(Recorded data)
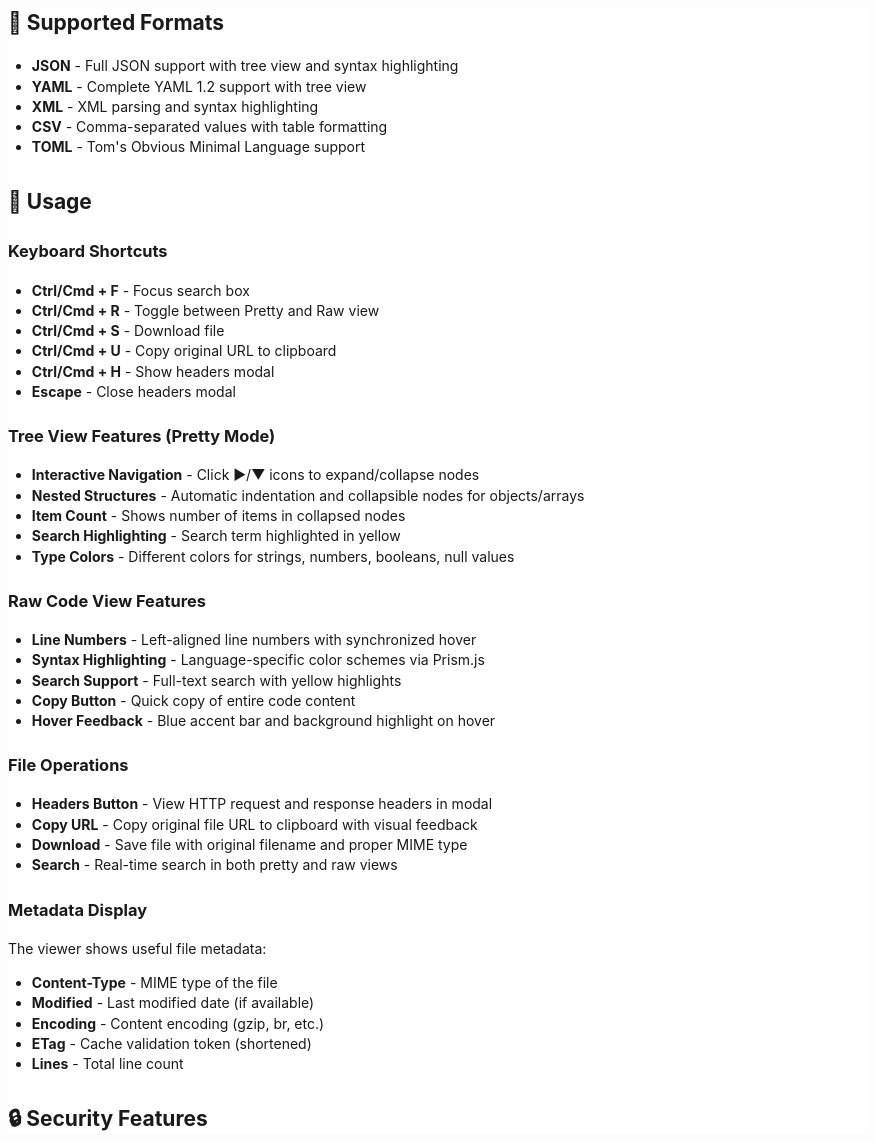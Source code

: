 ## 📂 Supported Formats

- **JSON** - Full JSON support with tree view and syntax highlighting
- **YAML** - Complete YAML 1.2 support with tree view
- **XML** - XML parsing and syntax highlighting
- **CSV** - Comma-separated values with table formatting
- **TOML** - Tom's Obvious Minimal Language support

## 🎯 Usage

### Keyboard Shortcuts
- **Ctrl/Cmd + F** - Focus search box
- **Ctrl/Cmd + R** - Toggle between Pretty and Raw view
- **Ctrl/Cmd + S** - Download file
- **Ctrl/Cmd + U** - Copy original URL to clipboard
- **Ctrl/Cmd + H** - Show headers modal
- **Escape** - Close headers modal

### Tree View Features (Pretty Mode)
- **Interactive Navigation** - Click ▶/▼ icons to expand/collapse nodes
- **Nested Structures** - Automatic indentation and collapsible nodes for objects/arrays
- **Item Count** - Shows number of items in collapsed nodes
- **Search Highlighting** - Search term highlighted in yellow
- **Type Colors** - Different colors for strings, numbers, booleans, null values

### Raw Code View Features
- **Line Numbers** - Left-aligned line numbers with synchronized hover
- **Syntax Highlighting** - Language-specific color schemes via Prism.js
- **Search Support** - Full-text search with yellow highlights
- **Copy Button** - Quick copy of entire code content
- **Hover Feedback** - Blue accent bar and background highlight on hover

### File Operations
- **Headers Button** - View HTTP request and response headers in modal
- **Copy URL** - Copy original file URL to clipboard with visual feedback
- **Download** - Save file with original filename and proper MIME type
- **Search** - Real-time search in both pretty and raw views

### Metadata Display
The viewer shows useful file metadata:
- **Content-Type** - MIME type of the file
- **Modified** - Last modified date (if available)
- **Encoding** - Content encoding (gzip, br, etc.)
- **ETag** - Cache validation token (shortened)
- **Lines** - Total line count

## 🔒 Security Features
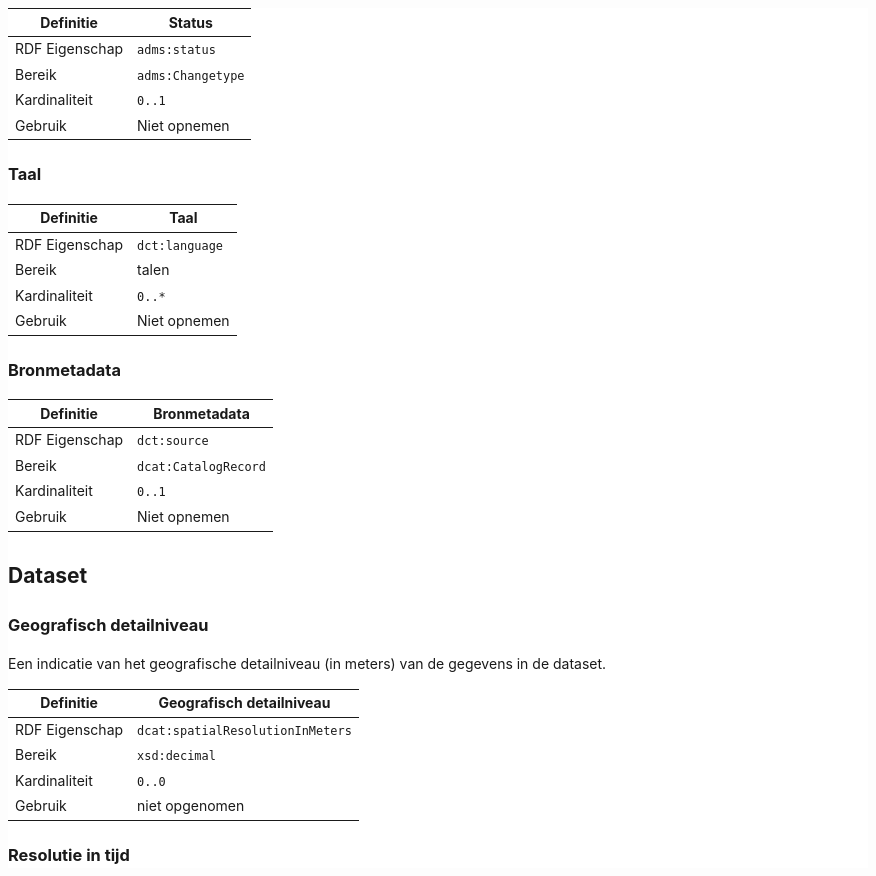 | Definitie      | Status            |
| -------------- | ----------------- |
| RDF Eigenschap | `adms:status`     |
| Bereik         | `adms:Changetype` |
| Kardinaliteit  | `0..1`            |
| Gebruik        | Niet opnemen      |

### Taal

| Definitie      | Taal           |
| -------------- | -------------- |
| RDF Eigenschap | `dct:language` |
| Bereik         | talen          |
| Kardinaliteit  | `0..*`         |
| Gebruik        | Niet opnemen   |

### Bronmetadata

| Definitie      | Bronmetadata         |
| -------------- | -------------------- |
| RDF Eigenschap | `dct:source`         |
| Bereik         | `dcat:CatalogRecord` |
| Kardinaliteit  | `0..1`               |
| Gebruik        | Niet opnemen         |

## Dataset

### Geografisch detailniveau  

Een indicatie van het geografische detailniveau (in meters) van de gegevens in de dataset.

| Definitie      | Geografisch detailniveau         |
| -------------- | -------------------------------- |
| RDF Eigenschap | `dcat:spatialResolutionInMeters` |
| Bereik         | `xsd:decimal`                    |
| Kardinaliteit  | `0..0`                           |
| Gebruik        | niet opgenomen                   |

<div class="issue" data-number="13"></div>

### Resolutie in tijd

• TASK ITEM
Pull every line containing "yellow" out of the data above.

• SOLUTION BELOW
- **Search Highlighting** - Search term highlighted in yellow
- **Search Support** - Full-text search with yellow highlights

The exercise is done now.